I am not sure where I would have put rustlers; a certain romance about their crime still clings from the days when you could be hanged for it, though it's no joke for Farmer Giles, struggling to keep his farm going in difficult times, being robbed of some of his precious animals by townie gangs: a nasty surprise for him to find them gone after he has spent a long night wrestling with Defra and EU forms, but nowadays, of course, he is likely to be the CEO of a mammoth corporation with plenty of staff to do the paperwork, make the insurance claims and even look after the sheep.

I was amazed to learn that, according to the BBC and the always readable Farmers' Guardian, thieves recently stole 579 ewes and 901 lambs from a field in Lincolnshire.
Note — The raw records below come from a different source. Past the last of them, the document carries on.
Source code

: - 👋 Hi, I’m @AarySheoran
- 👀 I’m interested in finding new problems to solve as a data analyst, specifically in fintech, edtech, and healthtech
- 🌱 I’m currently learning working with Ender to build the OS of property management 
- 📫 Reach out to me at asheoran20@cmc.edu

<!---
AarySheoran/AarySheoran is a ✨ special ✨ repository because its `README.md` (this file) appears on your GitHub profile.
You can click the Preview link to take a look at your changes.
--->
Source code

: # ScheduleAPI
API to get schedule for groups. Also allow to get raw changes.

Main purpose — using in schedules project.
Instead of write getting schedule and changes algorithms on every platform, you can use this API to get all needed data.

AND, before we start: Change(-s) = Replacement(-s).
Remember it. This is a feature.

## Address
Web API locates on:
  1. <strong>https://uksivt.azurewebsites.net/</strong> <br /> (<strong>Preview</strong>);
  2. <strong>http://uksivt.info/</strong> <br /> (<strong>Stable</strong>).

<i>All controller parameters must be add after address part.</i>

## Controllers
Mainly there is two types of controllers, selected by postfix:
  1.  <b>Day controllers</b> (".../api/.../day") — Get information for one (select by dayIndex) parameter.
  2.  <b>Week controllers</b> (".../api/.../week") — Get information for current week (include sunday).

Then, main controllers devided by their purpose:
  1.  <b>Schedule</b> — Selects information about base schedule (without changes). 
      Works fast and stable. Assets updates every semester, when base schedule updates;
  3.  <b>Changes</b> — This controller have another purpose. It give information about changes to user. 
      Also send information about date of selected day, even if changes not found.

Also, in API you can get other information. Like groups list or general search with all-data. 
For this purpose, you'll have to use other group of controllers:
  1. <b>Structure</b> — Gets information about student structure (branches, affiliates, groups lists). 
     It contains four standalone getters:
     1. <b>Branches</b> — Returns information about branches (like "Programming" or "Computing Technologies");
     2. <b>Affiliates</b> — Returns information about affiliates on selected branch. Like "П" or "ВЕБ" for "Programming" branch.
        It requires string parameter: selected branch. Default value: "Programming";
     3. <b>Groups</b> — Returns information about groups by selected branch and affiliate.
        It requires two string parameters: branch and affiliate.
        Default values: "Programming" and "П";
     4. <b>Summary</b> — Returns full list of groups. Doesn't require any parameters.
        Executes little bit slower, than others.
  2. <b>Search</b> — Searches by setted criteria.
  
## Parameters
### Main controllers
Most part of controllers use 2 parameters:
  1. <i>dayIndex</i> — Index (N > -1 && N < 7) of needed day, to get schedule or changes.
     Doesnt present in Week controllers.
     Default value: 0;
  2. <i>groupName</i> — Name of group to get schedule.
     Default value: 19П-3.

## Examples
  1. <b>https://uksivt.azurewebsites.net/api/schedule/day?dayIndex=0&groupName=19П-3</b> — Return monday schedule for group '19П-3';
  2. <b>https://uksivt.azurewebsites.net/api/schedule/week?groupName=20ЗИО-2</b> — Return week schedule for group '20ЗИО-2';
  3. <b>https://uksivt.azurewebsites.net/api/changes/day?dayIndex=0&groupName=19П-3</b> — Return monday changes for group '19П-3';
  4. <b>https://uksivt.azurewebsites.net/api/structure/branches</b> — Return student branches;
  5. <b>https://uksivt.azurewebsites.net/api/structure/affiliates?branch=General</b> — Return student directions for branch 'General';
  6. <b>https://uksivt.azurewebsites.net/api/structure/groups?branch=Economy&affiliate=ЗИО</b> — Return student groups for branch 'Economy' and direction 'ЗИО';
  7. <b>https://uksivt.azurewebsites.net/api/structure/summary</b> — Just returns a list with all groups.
Someone who knows about sheep (and rustling?) says that two articulated trucks and a number of men and dogs must have been involved, in the dark. The noise! And the people! It may have been a thinly populated area, but didn't anyone tumble to the fact that something was going on?

Then there are the crooked shepherds, slaughtermen, butchers, vets and officials who must have had a hand in the huge operation. This was a major crime, and it is to be hoped that one of the villains will grass and that the whole bunch will go inside, but one cannot help feeling some sneaking admiration for the highly competent and hardworking gang who carried it out.